Le sujet n’est pas nouveau. En septembre 2019, le CNB, la Conférence des bâtonniers et le barreau de Paris avaient signé, en présence du Défenseur des droits, une "charte relative à la lutte contre les discriminations et le harcèlement dans la profession d’avocat". Cette charte prévoit la désignation de référents locaux au sein de chaque barreau pour recueillir la parole des avocats victimes de harcèlement ou de discrimination et faire remonter les informations au bâtonnier. “Le premier étage de la fusée du dispositif mis en place par l’association pour endiguer le phénomène de discrimination et de harcèlement”, expliquait l’ancienne bâtonnière Marie-Anne Mendiboure, responsable du groupe de travail Harcèlement et discrimination du CNB. Les 163 barreaux de province ont également lancé en mai 2023 une plateforme en ligne pour faciliter les démarches des avocats qui, les bâtonniers l’ont constaté, sont plus enclins à signaler leurs déboires sur les réseaux sociaux.

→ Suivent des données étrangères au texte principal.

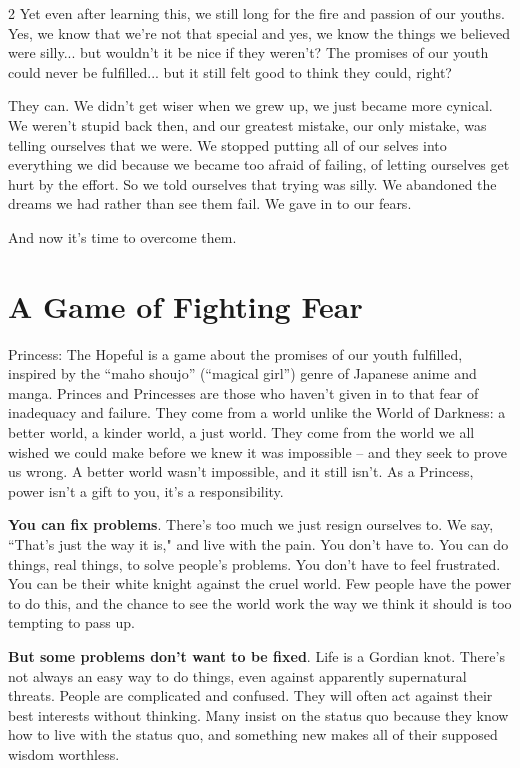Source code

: \begin{multicols}{2}
Yet even after learning this, we still long for the fire and passion of our youths. Yes, we know that we're not that special and yes, we know the things we believed were silly... but wouldn't it be nice if they weren't? The promises of our youth could never be fulfilled... but it still felt good to think they could, right?

They can. We didn't get wiser when we grew up, we just became more cynical. We weren't stupid back then, and our greatest mistake, our only mistake, was telling ourselves that we were. We stopped putting all of our selves into everything we did because we became too afraid of failing, of letting ourselves get hurt by the effort. So we told ourselves that trying was silly. We abandoned the dreams we had rather than see them fail. We gave in to our fears.

And now it's time to overcome them.

\section*{A Game of Fighting Fear}

Princess: The Hopeful is a game about the promises of our youth fulfilled, inspired by the “maho shoujo” (“magical girl”) genre of Japanese anime and manga. Princes and Princesses are those who haven't given in to that fear of inadequacy and failure. They come from a world unlike the World of Darkness: a better world, a kinder world, a just world. They come from the world we all wished we could make before we knew it was impossible – and they seek to prove us wrong. A better world wasn't impossible, and it still isn't. As a Princess, power isn't a gift to you, it's a responsibility.

\textbf{You can fix problems}. There's too much we just resign ourselves to. We say, \textquotedblleft That's just the way it is," and live with the pain. You don't have to. You can do things, real things, to solve people's problems. You don't have to feel frustrated. You can be their white knight against the cruel world. Few people have the power to do this, and the chance to see the world work the way we think it should is too tempting to pass up.

\textbf{But some problems don't want to be fixed}. Life is a Gordian knot. There's not always an easy way to do things, even against apparently supernatural threats. People are complicated and confused. They will often act against their best interests without thinking. Many insist on the status quo because they know how to live with the status quo, and something new makes all of their supposed wisdom worthless.


\end{multicols}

Exfiltration d’une situation de crise

Si le barreau de Paris monte d’un cran dans la protection des avocats, il précise que la mise en œuvre de cette mesure refuge “se fera aux risques et périls du bénéficiaire”. Qu’elle n’établira pas la matérialité des faits dénoncés, pas plus qu’elle ne garantira de suites disciplinaires. Même chose pour les contrats en cours – de collaboration ou association – entre l’avocat bénéficiaire du dispositif et celui à qui il reproche tel ou tel comportement ou le cabinet : la mesure d’urgence se limite à offrir une exfiltration d’une situation problématique, et pour “assurer une continuité d’exercice en temps de crise”. Seules certaines crises défraient la chronique : le bordelais Lexco condamné en 2021 pour avoir licencié une avocate enceinte de six mois et, demain, l’américain EY condamné en juin 2022 pour des faits similaires, l’avocat Emmanuel Pierrat sanctionné par un an d’interdiction d’exercer pour harcèlement en mars 2023, le cabinet Racine condamné en appel en 2021 pour harcèlement moral, l’avocat Jean-Georges Betto condamné à dix mois de prison avec sursis pour harcèlement sexuel et moral en janvier 2024, l’enquête sur l’avocat Antoine Vey lancée le mois suivant…

Dans un autre registre, une initiative similaire avait vu le jour à Poitiers, où le barreau a mis en place il y a près de dix ans “La Casa”, une cellule d’aide et de soutien aux avocats en souffrance économique.